BEGIN

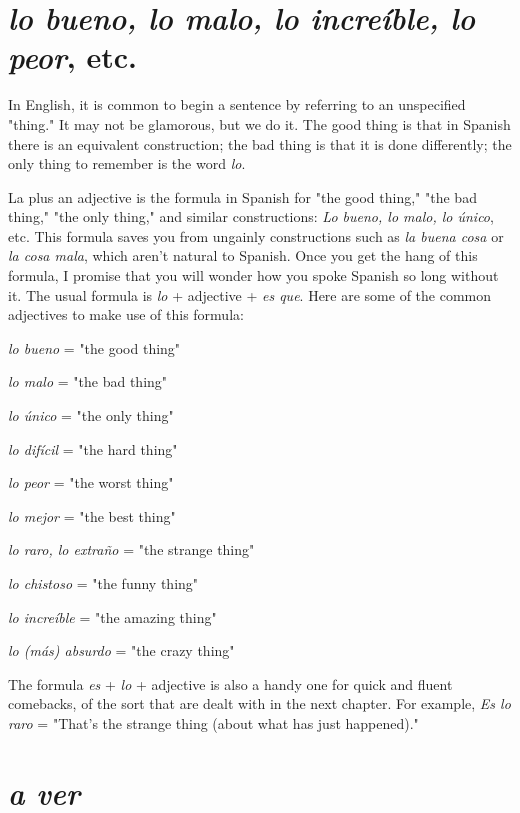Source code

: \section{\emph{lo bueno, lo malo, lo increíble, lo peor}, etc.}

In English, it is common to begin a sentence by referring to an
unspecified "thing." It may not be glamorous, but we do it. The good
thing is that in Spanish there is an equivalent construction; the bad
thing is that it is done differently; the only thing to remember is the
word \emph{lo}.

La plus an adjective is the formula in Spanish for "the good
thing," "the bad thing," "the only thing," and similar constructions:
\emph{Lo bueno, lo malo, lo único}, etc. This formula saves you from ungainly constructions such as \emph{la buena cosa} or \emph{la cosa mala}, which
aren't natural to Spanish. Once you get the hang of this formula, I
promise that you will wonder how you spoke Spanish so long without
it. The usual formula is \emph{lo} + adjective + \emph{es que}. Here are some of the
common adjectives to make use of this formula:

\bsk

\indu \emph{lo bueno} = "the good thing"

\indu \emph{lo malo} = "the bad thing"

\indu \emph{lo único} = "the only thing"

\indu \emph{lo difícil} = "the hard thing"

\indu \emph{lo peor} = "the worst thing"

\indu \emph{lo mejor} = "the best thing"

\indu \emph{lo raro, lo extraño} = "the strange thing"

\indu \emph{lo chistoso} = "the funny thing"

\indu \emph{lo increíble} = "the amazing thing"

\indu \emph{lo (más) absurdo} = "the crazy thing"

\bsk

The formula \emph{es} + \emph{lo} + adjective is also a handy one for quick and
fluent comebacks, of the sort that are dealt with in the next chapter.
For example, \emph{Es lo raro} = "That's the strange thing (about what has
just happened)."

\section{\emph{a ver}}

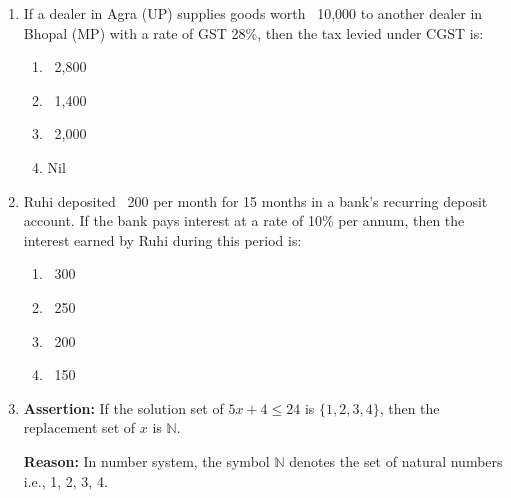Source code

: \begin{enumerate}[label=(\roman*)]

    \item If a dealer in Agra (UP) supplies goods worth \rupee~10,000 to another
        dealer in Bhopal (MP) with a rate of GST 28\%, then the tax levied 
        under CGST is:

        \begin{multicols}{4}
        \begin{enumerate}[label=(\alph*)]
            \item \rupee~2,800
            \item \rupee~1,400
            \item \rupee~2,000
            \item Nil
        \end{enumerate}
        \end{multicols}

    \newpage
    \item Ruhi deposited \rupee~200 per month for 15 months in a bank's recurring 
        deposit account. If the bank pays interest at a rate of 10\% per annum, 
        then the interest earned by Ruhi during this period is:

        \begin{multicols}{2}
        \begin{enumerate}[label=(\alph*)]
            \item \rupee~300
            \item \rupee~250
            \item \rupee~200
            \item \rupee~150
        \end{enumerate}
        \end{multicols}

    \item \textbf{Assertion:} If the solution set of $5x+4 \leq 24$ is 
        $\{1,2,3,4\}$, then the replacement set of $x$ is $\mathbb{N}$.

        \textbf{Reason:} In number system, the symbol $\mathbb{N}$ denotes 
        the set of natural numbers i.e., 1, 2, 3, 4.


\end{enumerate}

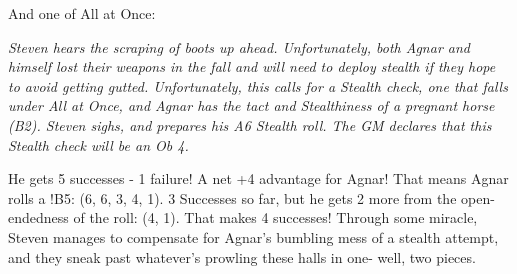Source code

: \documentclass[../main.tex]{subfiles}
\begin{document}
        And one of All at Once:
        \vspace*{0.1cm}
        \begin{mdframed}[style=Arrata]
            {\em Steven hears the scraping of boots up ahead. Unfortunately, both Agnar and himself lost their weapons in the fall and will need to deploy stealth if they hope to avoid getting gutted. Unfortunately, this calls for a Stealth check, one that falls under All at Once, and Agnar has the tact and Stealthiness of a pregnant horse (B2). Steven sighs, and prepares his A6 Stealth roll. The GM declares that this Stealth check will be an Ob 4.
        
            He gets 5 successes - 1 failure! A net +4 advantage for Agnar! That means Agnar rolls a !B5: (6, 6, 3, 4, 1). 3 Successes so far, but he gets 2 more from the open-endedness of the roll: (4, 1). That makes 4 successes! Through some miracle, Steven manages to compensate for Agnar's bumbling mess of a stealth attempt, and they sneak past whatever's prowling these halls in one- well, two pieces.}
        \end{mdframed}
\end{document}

END
BEGIN

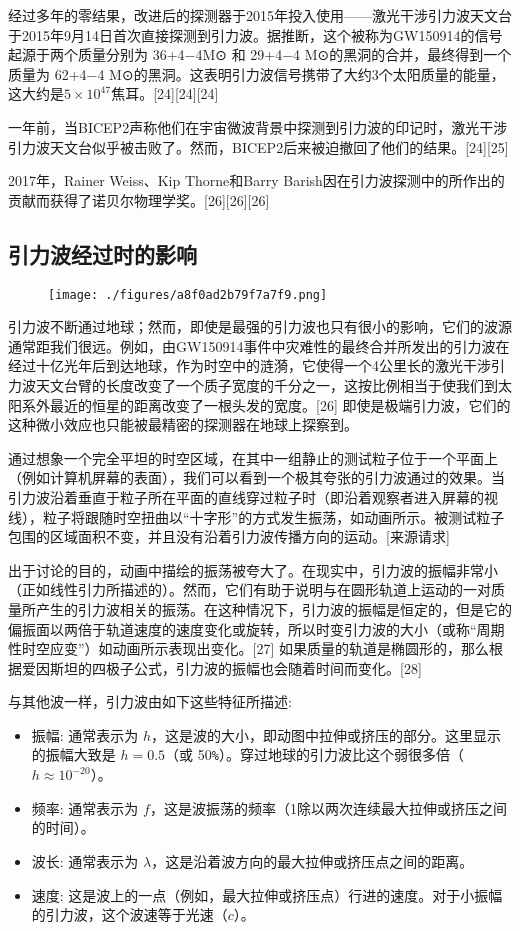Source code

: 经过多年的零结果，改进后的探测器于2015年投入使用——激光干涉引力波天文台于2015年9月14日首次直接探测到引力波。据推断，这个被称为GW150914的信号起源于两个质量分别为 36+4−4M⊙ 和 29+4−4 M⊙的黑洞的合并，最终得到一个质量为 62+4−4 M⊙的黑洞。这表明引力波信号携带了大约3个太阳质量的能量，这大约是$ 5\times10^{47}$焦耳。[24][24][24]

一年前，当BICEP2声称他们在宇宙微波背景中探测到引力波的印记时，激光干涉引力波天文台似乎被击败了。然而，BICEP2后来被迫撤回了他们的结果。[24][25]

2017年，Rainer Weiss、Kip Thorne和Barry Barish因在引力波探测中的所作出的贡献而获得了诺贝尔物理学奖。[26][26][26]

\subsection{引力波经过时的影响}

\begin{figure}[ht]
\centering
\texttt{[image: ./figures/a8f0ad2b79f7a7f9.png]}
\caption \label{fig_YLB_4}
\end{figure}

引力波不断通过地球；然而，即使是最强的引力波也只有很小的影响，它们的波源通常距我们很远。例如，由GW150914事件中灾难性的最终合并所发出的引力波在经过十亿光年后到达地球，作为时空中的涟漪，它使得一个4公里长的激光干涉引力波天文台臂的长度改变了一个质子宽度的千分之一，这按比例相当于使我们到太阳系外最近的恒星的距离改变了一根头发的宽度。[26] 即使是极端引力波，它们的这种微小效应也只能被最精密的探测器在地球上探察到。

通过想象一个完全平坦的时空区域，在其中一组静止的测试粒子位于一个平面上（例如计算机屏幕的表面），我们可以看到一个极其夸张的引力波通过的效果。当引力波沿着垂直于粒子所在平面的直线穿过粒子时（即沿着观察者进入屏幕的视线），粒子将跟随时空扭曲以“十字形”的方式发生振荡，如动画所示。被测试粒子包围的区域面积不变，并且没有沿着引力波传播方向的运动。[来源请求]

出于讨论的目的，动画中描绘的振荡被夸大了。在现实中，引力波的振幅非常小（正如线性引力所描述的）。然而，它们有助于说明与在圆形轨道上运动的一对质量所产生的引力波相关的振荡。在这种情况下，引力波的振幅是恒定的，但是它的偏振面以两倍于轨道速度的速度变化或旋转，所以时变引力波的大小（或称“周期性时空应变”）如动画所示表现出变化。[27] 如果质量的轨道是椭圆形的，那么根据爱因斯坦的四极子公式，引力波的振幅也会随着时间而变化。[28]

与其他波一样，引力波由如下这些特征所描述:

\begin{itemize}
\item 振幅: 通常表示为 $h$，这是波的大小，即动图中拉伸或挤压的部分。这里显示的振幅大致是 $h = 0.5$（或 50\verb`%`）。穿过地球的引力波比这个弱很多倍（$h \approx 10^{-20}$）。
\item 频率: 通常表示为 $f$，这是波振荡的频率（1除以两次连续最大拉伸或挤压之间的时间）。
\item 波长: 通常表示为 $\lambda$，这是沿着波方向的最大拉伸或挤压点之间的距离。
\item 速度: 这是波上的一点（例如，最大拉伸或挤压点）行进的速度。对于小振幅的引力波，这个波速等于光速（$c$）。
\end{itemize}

END

◆ EXERCISE OBJECTIVE: When you reach the line containing "then the interest" in the data above, start copying exactly, and stop after the line containing "of $5x+4 \leq 24$ is".

◆ RESPONSE AREA:
        then the interest earned by Ruhi during this period is:

        \begin{multicols}{2}
        \begin{enumerate}[label=(\alph*)]
            \item \rupee~300
            \item \rupee~250
            \item \rupee~200
            \item \rupee~150
        \end{enumerate}
        \end{multicols}

    \item \textbf{Assertion:} If the solution set of $5x+4 \leq 24$ is 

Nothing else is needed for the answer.